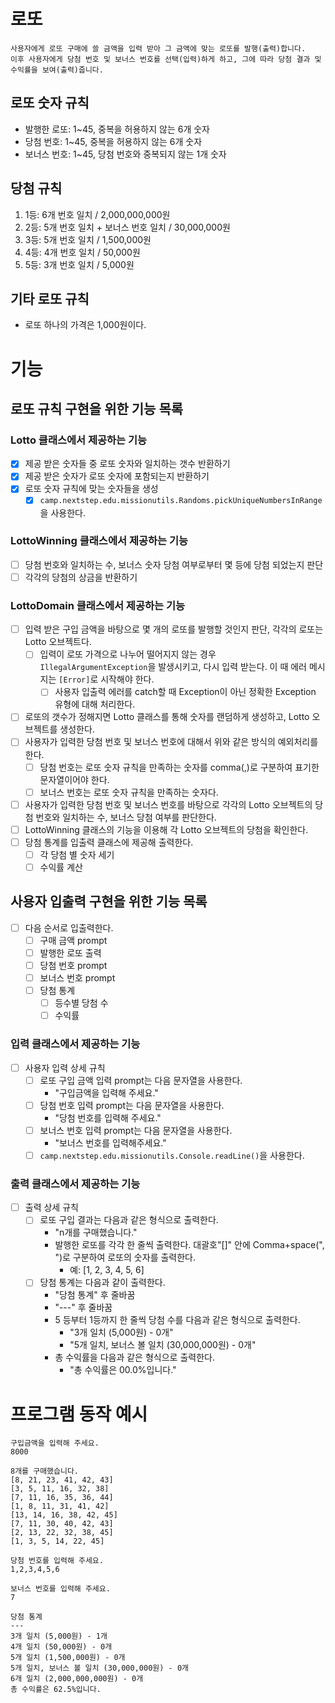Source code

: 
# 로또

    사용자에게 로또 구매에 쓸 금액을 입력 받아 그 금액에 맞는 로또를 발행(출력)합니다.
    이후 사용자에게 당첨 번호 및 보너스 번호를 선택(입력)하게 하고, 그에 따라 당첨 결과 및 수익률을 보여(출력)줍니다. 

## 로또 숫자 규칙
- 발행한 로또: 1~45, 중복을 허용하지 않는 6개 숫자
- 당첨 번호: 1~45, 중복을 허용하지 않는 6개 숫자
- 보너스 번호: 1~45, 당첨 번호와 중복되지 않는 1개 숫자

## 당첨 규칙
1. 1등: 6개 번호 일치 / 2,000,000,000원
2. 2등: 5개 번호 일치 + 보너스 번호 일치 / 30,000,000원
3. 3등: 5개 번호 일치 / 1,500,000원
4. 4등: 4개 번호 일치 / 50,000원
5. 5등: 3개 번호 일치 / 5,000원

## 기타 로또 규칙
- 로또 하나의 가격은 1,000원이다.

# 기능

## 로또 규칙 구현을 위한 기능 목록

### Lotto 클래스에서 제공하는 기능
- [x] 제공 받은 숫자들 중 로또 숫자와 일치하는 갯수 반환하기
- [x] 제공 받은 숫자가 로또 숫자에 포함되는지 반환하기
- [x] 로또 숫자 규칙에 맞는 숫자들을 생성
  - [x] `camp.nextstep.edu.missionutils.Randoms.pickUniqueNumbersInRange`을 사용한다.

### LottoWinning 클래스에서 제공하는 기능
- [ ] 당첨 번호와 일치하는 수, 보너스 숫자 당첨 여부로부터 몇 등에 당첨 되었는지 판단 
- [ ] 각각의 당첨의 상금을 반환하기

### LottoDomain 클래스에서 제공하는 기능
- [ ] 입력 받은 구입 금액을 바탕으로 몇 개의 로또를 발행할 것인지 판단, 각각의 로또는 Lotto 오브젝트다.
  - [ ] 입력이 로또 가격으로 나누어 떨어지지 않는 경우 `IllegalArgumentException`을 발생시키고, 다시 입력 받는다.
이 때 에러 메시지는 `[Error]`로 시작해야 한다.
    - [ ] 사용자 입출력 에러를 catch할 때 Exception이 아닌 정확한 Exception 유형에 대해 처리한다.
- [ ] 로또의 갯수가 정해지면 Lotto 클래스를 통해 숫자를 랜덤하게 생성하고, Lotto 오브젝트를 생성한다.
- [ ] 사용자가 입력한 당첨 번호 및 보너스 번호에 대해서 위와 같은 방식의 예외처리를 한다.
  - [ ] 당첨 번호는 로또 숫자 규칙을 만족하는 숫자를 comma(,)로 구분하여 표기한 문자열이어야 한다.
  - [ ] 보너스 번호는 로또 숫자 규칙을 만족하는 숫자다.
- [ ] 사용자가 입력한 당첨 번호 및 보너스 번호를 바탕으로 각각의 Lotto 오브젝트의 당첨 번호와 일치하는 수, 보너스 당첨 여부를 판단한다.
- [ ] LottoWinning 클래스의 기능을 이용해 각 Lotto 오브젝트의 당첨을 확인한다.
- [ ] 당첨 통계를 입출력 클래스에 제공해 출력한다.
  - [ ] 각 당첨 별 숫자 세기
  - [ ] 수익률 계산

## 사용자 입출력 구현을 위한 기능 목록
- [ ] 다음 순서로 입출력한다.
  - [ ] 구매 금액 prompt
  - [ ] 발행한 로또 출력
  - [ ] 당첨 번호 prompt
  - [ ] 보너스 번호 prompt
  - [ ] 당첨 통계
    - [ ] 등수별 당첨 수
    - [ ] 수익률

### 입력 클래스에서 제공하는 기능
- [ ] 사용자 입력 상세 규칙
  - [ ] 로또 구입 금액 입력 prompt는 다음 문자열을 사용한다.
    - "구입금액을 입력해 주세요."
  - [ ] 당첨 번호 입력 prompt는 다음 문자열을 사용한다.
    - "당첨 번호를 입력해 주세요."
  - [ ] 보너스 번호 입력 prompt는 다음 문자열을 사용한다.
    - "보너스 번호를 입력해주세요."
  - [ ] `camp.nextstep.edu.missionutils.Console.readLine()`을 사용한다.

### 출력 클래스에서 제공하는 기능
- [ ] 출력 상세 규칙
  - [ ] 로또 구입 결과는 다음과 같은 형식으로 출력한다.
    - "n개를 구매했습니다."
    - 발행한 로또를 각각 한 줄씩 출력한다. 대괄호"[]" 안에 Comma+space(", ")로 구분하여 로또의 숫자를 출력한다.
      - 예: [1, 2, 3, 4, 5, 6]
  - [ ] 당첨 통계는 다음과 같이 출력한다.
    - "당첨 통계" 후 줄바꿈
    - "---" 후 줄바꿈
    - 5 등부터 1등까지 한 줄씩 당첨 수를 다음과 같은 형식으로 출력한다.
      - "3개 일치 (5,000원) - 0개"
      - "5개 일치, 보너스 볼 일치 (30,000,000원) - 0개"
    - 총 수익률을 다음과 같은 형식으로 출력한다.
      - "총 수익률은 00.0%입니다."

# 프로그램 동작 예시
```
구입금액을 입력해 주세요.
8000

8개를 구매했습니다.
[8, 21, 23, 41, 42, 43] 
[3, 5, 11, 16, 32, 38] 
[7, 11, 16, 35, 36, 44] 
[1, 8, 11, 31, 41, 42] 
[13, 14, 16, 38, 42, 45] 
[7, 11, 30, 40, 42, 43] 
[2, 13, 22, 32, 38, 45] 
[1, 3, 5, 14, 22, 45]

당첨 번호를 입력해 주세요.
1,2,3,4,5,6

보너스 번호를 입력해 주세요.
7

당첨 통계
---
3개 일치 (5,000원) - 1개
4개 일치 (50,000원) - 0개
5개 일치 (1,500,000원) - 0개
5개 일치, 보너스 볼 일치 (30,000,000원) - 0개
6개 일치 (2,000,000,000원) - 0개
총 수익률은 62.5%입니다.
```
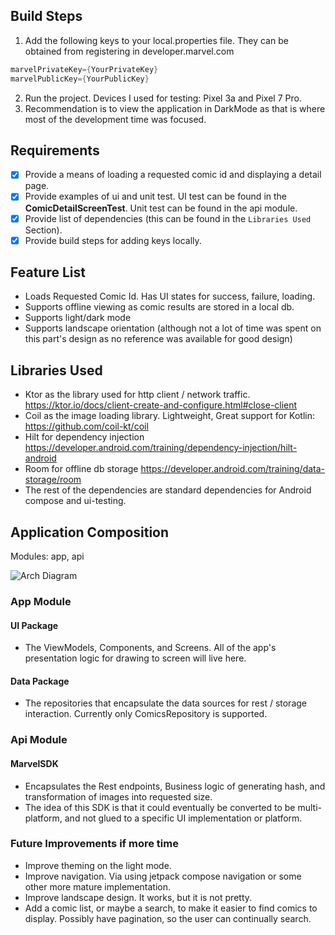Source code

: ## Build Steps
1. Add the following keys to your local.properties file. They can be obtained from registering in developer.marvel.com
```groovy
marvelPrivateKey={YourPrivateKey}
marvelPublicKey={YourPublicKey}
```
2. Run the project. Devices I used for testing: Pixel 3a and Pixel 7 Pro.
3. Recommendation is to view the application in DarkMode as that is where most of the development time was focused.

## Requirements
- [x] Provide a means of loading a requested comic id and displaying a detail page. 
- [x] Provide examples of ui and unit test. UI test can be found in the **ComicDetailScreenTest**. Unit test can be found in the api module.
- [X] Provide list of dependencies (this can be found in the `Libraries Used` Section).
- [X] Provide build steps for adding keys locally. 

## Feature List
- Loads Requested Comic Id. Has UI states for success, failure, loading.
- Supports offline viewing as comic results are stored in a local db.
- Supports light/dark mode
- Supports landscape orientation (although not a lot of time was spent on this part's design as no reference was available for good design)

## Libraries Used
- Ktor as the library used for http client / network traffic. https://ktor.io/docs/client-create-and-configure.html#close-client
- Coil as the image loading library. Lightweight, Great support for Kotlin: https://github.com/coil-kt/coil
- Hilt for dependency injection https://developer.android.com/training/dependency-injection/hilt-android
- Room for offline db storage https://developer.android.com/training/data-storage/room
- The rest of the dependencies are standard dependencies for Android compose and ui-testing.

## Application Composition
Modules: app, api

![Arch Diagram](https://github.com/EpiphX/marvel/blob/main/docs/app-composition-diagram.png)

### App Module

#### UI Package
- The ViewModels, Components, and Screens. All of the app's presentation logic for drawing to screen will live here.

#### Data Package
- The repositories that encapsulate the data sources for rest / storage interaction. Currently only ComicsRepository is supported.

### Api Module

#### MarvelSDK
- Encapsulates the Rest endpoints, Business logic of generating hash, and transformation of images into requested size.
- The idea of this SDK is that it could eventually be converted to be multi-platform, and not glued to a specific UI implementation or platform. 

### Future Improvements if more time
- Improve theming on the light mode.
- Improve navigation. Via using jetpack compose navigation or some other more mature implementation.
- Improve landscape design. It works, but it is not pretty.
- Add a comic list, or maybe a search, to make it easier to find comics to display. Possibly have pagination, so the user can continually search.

Task to complete
When the word "camp" appears in a line of the listing, copy that line.

Result
  - [x] `camp.nextstep.edu.missionutils.Randoms.pickUniqueNumbersInRange`을 사용한다.
  - [ ] `camp.nextstep.edu.missionutils.Console.readLine()`을 사용한다.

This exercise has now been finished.